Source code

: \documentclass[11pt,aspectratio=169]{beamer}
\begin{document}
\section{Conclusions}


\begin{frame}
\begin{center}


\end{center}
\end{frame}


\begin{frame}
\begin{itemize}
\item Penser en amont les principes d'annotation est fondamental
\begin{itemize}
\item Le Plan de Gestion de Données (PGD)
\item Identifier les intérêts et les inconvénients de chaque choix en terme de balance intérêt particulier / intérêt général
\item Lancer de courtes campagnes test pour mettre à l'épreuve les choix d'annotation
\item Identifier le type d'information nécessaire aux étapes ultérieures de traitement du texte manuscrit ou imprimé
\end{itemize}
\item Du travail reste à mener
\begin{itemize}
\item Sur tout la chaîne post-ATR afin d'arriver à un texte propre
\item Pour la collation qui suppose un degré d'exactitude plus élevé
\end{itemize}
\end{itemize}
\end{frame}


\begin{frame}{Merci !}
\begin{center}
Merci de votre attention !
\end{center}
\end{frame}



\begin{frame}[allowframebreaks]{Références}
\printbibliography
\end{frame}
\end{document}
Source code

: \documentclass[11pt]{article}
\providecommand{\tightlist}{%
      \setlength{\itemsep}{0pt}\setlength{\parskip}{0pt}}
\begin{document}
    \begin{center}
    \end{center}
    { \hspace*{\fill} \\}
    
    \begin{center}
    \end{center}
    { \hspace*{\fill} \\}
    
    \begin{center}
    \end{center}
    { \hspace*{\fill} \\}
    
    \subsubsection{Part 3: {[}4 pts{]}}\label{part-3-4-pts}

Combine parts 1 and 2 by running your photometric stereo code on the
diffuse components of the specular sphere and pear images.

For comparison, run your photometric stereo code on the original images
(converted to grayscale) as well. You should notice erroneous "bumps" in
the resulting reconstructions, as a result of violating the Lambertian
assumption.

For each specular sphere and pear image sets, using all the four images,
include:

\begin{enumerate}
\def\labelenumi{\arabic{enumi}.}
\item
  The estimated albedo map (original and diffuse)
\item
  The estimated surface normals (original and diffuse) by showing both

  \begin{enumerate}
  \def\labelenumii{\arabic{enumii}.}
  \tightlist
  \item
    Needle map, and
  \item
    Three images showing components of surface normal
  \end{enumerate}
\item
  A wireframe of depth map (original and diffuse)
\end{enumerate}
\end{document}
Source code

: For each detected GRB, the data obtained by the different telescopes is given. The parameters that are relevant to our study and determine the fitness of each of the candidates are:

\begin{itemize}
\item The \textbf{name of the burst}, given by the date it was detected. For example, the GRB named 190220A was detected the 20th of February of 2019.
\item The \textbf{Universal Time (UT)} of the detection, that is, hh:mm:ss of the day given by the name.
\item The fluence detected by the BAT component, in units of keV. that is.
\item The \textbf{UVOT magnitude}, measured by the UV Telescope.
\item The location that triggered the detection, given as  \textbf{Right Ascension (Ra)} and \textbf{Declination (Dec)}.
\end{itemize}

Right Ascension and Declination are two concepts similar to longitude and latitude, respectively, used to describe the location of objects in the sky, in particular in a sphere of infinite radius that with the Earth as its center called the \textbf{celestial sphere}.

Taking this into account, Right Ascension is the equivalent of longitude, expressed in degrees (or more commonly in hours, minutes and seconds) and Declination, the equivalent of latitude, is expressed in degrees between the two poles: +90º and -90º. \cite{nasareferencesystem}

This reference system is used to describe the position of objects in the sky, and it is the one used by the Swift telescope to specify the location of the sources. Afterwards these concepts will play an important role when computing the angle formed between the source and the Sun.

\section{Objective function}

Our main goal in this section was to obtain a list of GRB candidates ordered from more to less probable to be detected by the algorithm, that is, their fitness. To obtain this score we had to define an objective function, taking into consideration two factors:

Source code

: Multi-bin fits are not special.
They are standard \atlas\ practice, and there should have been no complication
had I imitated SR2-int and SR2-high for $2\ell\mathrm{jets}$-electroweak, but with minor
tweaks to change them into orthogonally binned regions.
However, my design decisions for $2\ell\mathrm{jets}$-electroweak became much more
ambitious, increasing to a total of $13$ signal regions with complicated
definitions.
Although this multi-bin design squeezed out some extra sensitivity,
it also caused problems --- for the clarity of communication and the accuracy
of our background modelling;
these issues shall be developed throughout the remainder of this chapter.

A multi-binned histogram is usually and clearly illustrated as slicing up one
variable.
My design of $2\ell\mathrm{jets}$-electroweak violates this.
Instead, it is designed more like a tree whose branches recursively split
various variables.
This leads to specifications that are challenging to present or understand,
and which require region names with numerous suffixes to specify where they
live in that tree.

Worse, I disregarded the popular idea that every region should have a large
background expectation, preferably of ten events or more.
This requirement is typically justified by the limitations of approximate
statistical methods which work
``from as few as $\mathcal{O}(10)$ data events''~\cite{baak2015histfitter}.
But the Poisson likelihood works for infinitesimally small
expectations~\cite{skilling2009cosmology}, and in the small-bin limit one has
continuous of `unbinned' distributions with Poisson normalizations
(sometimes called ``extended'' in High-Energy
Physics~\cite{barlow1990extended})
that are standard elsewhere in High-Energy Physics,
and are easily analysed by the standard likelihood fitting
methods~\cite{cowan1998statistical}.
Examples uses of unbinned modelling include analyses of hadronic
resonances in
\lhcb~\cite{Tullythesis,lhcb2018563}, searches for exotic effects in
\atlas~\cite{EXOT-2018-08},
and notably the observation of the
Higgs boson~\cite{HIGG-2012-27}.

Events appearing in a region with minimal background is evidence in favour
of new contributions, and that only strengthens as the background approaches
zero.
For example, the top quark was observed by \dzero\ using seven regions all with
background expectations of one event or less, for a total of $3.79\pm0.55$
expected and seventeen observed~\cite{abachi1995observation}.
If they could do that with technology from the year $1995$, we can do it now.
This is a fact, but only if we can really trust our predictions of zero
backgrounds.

§ §

• [EXERCISE DIRECTIONS]: What's required is that all of the material be returned exactly.

• [RESPONSE TO THIS TASK]:
Source code

: \documentclass[11pt,aspectratio=169]{beamer}
\begin{document}
\section{Conclusions}


\begin{frame}
\begin{center}


\end{center}
\end{frame}


\begin{frame}
\begin{itemize}
\item Penser en amont les principes d'annotation est fondamental
\begin{itemize}
\item Le Plan de Gestion de Données (PGD)
\item Identifier les intérêts et les inconvénients de chaque choix en terme de balance intérêt particulier / intérêt général
\item Lancer de courtes campagnes test pour mettre à l'épreuve les choix d'annotation
\item Identifier le type d'information nécessaire aux étapes ultérieures de traitement du texte manuscrit ou imprimé
\end{itemize}
\item Du travail reste à mener
\begin{itemize}
\item Sur tout la chaîne post-ATR afin d'arriver à un texte propre
\item Pour la collation qui suppose un degré d'exactitude plus élevé
\end{itemize}
\end{itemize}
\end{frame}


\begin{frame}{Merci !}
\begin{center}
Merci de votre attention !
\end{center}
\end{frame}



\begin{frame}[allowframebreaks]{Références}
\printbibliography
\end{frame}
\end{document}
Source code

: \documentclass[11pt]{article}
\providecommand{\tightlist}{%
      \setlength{\itemsep}{0pt}\setlength{\parskip}{0pt}}
\begin{document}
    \begin{center}
    \end{center}
    { \hspace*{\fill} \\}
    
    \begin{center}
    \end{center}
    { \hspace*{\fill} \\}
    
    \begin{center}
    \end{center}
    { \hspace*{\fill} \\}
    
    \subsubsection{Part 3: {[}4 pts{]}}\label{part-3-4-pts}

Combine parts 1 and 2 by running your photometric stereo code on the
diffuse components of the specular sphere and pear images.

For comparison, run your photometric stereo code on the original images
(converted to grayscale) as well. You should notice erroneous "bumps" in
the resulting reconstructions, as a result of violating the Lambertian
assumption.

For each specular sphere and pear image sets, using all the four images,
include:

\begin{enumerate}
\def\labelenumi{\arabic{enumi}.}
\item
  The estimated albedo map (original and diffuse)
\item
  The estimated surface normals (original and diffuse) by showing both

  \begin{enumerate}
  \def\labelenumii{\arabic{enumii}.}
  \tightlist
  \item
    Needle map, and
  \item
    Three images showing components of surface normal
  \end{enumerate}
\item
  A wireframe of depth map (original and diffuse)
\end{enumerate}
\end{document}
Source code

: For each detected GRB, the data obtained by the different telescopes is given. The parameters that are relevant to our study and determine the fitness of each of the candidates are:

\begin{itemize}
\item The \textbf{name of the burst}, given by the date it was detected. For example, the GRB named 190220A was detected the 20th of February of 2019.
\item The \textbf{Universal Time (UT)} of the detection, that is, hh:mm:ss of the day given by the name.
\item The fluence detected by the BAT component, in units of keV. that is.
\item The \textbf{UVOT magnitude}, measured by the UV Telescope.
\item The location that triggered the detection, given as  \textbf{Right Ascension (Ra)} and \textbf{Declination (Dec)}.
\end{itemize}

Right Ascension and Declination are two concepts similar to longitude and latitude, respectively, used to describe the location of objects in the sky, in particular in a sphere of infinite radius that with the Earth as its center called the \textbf{celestial sphere}.

Taking this into account, Right Ascension is the equivalent of longitude, expressed in degrees (or more commonly in hours, minutes and seconds) and Declination, the equivalent of latitude, is expressed in degrees between the two poles: +90º and -90º. \cite{nasareferencesystem}

This reference system is used to describe the position of objects in the sky, and it is the one used by the Swift telescope to specify the location of the sources. Afterwards these concepts will play an important role when computing the angle formed between the source and the Sun.

\section{Objective function}

Our main goal in this section was to obtain a list of GRB candidates ordered from more to less probable to be detected by the algorithm, that is, their fitness. To obtain this score we had to define an objective function, taking into consideration two factors:

Source code

: Multi-bin fits are not special.
They are standard \atlas\ practice, and there should have been no complication
had I imitated SR2-int and SR2-high for $2\ell\mathrm{jets}$-electroweak, but with minor
tweaks to change them into orthogonally binned regions.
However, my design decisions for $2\ell\mathrm{jets}$-electroweak became much more
ambitious, increasing to a total of $13$ signal regions with complicated
definitions.
Although this multi-bin design squeezed out some extra sensitivity,
it also caused problems --- for the clarity of communication and the accuracy
of our background modelling;
these issues shall be developed throughout the remainder of this chapter.

A multi-binned histogram is usually and clearly illustrated as slicing up one
variable.
My design of $2\ell\mathrm{jets}$-electroweak violates this.
Instead, it is designed more like a tree whose branches recursively split
various variables.
This leads to specifications that are challenging to present or understand,
and which require region names with numerous suffixes to specify where they
live in that tree.

Worse, I disregarded the popular idea that every region should have a large
background expectation, preferably of ten events or more.
This requirement is typically justified by the limitations of approximate
statistical methods which work
``from as few as $\mathcal{O}(10)$ data events''~\cite{baak2015histfitter}.
But the Poisson likelihood works for infinitesimally small
expectations~\cite{skilling2009cosmology}, and in the small-bin limit one has
continuous of `unbinned' distributions with Poisson normalizations
(sometimes called ``extended'' in High-Energy
Physics~\cite{barlow1990extended})
that are standard elsewhere in High-Energy Physics,
and are easily analysed by the standard likelihood fitting
methods~\cite{cowan1998statistical}.
Examples uses of unbinned modelling include analyses of hadronic
resonances in
\lhcb~\cite{Tullythesis,lhcb2018563}, searches for exotic effects in
\atlas~\cite{EXOT-2018-08},
and notably the observation of the
Higgs boson~\cite{HIGG-2012-27}.

Events appearing in a region with minimal background is evidence in favour
of new contributions, and that only strengthens as the background approaches
zero.
For example, the top quark was observed by \dzero\ using seven regions all with
background expectations of one event or less, for a total of $3.79\pm0.55$
expected and seventeen observed~\cite{abachi1995observation}.
If they could do that with technology from the year $1995$, we can do it now.
This is a fact, but only if we can really trust our predictions of zero
backgrounds.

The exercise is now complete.